- Data provided:
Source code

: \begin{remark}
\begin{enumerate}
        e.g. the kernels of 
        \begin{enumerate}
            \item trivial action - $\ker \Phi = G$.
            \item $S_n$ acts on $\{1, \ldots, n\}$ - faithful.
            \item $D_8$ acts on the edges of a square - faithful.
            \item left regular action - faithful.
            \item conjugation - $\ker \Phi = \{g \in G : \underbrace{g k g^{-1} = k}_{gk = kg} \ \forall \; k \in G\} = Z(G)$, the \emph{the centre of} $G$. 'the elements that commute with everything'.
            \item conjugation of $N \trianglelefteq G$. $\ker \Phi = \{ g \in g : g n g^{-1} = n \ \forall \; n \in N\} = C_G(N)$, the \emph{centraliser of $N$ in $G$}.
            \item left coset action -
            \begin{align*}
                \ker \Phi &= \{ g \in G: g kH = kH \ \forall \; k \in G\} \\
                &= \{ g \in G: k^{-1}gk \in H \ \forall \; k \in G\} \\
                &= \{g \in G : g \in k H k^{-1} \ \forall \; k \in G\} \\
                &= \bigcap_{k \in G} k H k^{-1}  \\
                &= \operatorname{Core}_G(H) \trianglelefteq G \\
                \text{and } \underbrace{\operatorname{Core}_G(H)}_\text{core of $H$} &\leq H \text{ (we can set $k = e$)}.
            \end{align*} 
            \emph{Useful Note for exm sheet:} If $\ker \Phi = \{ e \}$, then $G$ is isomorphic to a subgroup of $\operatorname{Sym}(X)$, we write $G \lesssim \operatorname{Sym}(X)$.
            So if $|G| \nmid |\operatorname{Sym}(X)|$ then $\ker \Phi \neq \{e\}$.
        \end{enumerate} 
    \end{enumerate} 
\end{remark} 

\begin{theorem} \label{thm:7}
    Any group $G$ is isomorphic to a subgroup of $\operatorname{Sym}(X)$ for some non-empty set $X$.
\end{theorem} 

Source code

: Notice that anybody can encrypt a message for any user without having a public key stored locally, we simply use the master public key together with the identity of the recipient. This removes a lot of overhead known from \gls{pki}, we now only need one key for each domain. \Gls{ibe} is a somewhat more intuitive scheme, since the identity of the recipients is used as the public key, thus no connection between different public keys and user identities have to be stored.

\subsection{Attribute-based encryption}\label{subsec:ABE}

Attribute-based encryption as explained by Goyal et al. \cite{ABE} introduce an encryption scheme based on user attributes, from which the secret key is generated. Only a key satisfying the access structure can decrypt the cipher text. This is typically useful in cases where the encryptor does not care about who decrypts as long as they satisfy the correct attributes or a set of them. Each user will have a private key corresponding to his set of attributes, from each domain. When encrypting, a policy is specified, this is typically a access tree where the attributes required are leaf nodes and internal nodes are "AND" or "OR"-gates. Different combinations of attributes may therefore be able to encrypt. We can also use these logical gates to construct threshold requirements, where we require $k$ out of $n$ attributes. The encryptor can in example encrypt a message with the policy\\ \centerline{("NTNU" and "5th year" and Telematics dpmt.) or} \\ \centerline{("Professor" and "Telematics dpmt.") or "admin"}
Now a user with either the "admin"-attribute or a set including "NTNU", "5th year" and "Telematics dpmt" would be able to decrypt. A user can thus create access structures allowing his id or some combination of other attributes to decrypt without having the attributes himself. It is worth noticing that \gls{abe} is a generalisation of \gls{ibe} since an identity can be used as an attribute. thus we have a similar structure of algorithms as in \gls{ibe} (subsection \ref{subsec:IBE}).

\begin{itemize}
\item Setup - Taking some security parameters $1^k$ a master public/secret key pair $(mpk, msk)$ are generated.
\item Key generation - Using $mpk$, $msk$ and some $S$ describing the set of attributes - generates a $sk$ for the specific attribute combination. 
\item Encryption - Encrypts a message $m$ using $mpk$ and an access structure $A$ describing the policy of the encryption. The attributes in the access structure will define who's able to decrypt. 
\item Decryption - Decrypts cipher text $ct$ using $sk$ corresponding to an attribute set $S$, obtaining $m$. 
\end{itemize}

- What you will do:
Copy out the whole listing exactly as given.

- Reply to the exercise:
Source code

: \begin{remark}
\begin{enumerate}
        e.g. the kernels of 
        \begin{enumerate}
            \item trivial action - $\ker \Phi = G$.
            \item $S_n$ acts on $\{1, \ldots, n\}$ - faithful.
            \item $D_8$ acts on the edges of a square - faithful.
            \item left regular action - faithful.
            \item conjugation - $\ker \Phi = \{g \in G : \underbrace{g k g^{-1} = k}_{gk = kg} \ \forall \; k \in G\} = Z(G)$, the \emph{the centre of} $G$. 'the elements that commute with everything'.
            \item conjugation of $N \trianglelefteq G$. $\ker \Phi = \{ g \in g : g n g^{-1} = n \ \forall \; n \in N\} = C_G(N)$, the \emph{centraliser of $N$ in $G$}.
            \item left coset action -
            \begin{align*}
                \ker \Phi &= \{ g \in G: g kH = kH \ \forall \; k \in G\} \\
                &= \{ g \in G: k^{-1}gk \in H \ \forall \; k \in G\} \\
                &= \{g \in G : g \in k H k^{-1} \ \forall \; k \in G\} \\
                &= \bigcap_{k \in G} k H k^{-1}  \\
                &= \operatorname{Core}_G(H) \trianglelefteq G \\
                \text{and } \underbrace{\operatorname{Core}_G(H)}_\text{core of $H$} &\leq H \text{ (we can set $k = e$)}.
            \end{align*} 
            \emph{Useful Note for exm sheet:} If $\ker \Phi = \{ e \}$, then $G$ is isomorphic to a subgroup of $\operatorname{Sym}(X)$, we write $G \lesssim \operatorname{Sym}(X)$.
            So if $|G| \nmid |\operatorname{Sym}(X)|$ then $\ker \Phi \neq \{e\}$.
        \end{enumerate} 
    \end{enumerate} 
\end{remark} 

\begin{theorem} \label{thm:7}
    Any group $G$ is isomorphic to a subgroup of $\operatorname{Sym}(X)$ for some non-empty set $X$.
\end{theorem} 

Source code

: Notice that anybody can encrypt a message for any user without having a public key stored locally, we simply use the master public key together with the identity of the recipient. This removes a lot of overhead known from \gls{pki}, we now only need one key for each domain. \Gls{ibe} is a somewhat more intuitive scheme, since the identity of the recipients is used as the public key, thus no connection between different public keys and user identities have to be stored.

\subsection{Attribute-based encryption}\label{subsec:ABE}

Attribute-based encryption as explained by Goyal et al. \cite{ABE} introduce an encryption scheme based on user attributes, from which the secret key is generated. Only a key satisfying the access structure can decrypt the cipher text. This is typically useful in cases where the encryptor does not care about who decrypts as long as they satisfy the correct attributes or a set of them. Each user will have a private key corresponding to his set of attributes, from each domain. When encrypting, a policy is specified, this is typically a access tree where the attributes required are leaf nodes and internal nodes are "AND" or "OR"-gates. Different combinations of attributes may therefore be able to encrypt. We can also use these logical gates to construct threshold requirements, where we require $k$ out of $n$ attributes. The encryptor can in example encrypt a message with the policy\\ \centerline{("NTNU" and "5th year" and Telematics dpmt.) or} \\ \centerline{("Professor" and "Telematics dpmt.") or "admin"}
Now a user with either the "admin"-attribute or a set including "NTNU", "5th year" and "Telematics dpmt" would be able to decrypt. A user can thus create access structures allowing his id or some combination of other attributes to decrypt without having the attributes himself. It is worth noticing that \gls{abe} is a generalisation of \gls{ibe} since an identity can be used as an attribute. thus we have a similar structure of algorithms as in \gls{ibe} (subsection \ref{subsec:IBE}).

\begin{itemize}
\item Setup - Taking some security parameters $1^k$ a master public/secret key pair $(mpk, msk)$ are generated.
\item Key generation - Using $mpk$, $msk$ and some $S$ describing the set of attributes - generates a $sk$ for the specific attribute combination. 
\item Encryption - Encrypts a message $m$ using $mpk$ and an access structure $A$ describing the policy of the encryption. The attributes in the access structure will define who's able to decrypt. 
\item Decryption - Decrypts cipher text $ct$ using $sk$ corresponding to an attribute set $S$, obtaining $m$. 
\end{itemize}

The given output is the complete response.